*** Extracted data

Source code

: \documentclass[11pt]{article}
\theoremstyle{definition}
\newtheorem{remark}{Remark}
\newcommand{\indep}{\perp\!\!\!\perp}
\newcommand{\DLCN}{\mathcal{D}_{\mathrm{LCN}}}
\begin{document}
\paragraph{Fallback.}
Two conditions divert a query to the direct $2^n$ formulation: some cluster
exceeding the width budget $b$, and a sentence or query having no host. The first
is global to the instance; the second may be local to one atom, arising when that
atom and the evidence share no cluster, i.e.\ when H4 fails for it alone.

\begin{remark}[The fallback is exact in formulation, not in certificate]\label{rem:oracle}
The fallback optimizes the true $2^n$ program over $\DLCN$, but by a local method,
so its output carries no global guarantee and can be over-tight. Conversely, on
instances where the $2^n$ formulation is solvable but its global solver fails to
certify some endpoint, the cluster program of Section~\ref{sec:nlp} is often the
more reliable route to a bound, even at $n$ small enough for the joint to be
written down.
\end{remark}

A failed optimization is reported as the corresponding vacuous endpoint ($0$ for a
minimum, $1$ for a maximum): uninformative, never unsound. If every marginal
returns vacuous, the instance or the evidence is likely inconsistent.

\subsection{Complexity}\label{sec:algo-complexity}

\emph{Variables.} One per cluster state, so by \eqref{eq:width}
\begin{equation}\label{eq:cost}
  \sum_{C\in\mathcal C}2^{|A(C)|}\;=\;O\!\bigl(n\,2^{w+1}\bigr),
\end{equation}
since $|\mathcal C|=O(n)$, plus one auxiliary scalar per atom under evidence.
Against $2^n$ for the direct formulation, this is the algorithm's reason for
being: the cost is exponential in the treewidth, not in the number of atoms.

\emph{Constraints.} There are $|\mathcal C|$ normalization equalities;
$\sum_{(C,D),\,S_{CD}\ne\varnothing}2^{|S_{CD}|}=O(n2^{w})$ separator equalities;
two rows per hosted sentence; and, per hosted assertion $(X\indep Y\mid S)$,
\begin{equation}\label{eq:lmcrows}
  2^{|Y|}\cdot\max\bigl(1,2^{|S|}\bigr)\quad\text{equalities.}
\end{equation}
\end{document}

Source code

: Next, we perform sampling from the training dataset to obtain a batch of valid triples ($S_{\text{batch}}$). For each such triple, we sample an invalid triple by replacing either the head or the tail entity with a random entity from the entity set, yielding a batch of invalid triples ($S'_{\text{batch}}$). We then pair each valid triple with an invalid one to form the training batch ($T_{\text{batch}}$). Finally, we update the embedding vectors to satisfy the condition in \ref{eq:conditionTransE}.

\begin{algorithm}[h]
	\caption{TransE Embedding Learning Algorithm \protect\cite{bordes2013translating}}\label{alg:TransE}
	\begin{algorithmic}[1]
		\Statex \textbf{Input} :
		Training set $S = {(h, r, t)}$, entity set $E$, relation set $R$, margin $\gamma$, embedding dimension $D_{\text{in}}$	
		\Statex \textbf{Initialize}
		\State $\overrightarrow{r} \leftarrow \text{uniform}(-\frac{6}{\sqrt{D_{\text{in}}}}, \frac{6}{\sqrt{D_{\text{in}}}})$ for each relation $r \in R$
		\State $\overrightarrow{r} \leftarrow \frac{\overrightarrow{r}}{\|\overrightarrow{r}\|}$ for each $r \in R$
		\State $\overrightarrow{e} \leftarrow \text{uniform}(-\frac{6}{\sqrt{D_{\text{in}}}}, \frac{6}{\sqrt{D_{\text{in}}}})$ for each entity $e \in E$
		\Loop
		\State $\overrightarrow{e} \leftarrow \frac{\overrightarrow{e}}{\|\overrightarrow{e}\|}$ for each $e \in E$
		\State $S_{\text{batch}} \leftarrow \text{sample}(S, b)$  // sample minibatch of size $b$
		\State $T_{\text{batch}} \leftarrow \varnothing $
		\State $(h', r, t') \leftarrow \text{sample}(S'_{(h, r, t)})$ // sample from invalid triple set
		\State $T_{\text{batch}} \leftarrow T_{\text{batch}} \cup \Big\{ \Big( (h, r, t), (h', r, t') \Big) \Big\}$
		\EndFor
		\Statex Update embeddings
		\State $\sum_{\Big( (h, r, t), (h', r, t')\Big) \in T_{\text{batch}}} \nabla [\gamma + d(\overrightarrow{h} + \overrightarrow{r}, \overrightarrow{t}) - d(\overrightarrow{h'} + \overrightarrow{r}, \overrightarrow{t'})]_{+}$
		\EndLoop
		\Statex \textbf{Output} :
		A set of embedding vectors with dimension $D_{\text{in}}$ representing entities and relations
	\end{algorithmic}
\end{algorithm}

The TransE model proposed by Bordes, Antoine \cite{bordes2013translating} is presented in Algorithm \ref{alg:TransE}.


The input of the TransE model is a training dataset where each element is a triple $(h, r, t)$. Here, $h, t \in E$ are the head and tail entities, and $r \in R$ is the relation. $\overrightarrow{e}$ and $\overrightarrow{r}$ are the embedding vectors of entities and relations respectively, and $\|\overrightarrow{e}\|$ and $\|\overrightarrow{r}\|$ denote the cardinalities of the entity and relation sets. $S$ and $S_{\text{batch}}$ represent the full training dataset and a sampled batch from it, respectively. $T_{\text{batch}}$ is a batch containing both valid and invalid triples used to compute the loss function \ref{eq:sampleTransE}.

******

Instructions for the task
Search the preceding listing for "varnothing" and extract every line where it is found.

Answer to this problem
$\sum_{(C,D),\,S_{CD}\ne\varnothing}2^{|S_{CD}|}=O(n2^{w})$ separator equalities;
		\State $T_{\text{batch}} \leftarrow \varnothing $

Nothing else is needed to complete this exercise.